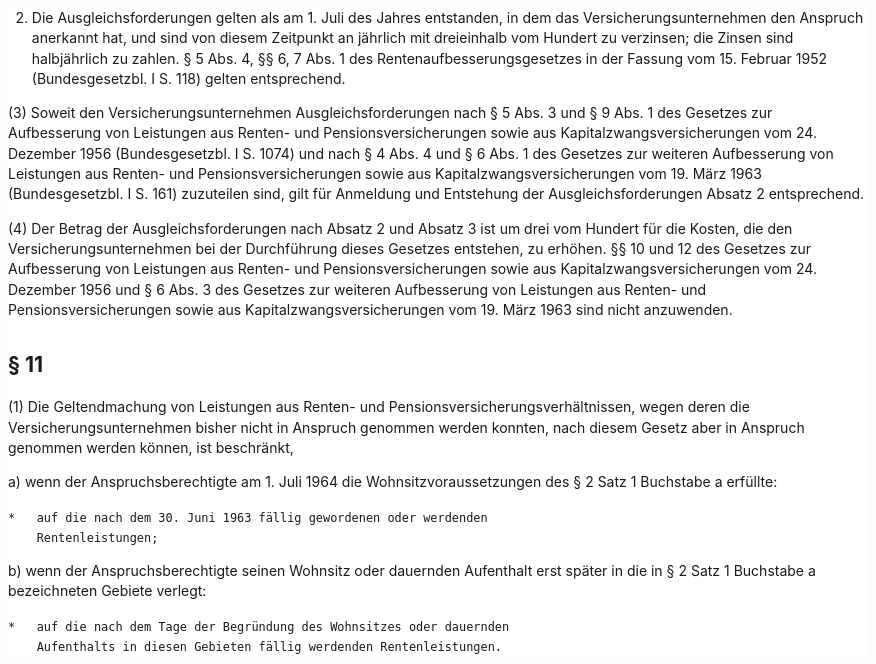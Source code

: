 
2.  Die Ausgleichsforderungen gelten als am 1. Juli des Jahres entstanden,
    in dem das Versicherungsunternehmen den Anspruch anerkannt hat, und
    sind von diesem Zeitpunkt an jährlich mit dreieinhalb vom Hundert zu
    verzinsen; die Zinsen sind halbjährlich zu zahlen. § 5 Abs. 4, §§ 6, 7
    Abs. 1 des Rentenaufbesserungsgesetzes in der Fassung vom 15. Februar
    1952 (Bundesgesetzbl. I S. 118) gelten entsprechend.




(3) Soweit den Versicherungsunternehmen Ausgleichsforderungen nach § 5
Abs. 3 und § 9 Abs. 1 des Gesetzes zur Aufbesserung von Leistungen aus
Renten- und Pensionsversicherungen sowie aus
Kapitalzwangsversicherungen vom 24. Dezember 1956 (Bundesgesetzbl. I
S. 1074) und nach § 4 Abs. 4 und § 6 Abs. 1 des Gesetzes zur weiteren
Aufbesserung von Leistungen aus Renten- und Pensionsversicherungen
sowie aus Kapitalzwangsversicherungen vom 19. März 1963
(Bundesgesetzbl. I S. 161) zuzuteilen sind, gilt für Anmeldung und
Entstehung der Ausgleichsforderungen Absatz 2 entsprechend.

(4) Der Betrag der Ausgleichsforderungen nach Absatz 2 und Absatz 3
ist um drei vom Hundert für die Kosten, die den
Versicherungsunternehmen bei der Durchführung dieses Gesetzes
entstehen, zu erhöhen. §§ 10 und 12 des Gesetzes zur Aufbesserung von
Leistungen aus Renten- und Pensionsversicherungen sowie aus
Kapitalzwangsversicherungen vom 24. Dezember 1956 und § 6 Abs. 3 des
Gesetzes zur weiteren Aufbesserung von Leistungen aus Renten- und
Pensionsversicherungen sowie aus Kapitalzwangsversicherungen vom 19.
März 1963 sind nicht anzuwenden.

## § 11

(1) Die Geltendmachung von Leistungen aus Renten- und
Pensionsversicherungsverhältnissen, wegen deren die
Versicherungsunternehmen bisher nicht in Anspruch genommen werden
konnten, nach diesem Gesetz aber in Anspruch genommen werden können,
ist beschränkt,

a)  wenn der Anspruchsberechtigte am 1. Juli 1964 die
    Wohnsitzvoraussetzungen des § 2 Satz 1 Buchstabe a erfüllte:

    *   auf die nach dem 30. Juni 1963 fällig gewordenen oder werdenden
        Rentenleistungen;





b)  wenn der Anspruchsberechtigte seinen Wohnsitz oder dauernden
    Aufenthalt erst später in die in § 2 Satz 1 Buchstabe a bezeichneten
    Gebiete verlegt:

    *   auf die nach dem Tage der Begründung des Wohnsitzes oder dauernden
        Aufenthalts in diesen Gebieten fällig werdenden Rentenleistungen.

============

What you will do:
Note each line of the entries that has "nach" in it, and copy those lines.

Task response:
(3) Soweit den Versicherungsunternehmen Ausgleichsforderungen nach § 5
S. 1074) und nach § 4 Abs. 4 und § 6 Abs. 1 des Gesetzes zur weiteren
(4) Der Betrag der Ausgleichsforderungen nach Absatz 2 und Absatz 3
konnten, nach diesem Gesetz aber in Anspruch genommen werden können,
    *   auf die nach dem 30. Juni 1963 fällig gewordenen oder werdenden
    *   auf die nach dem Tage der Begründung des Wohnsitzes oder dauernden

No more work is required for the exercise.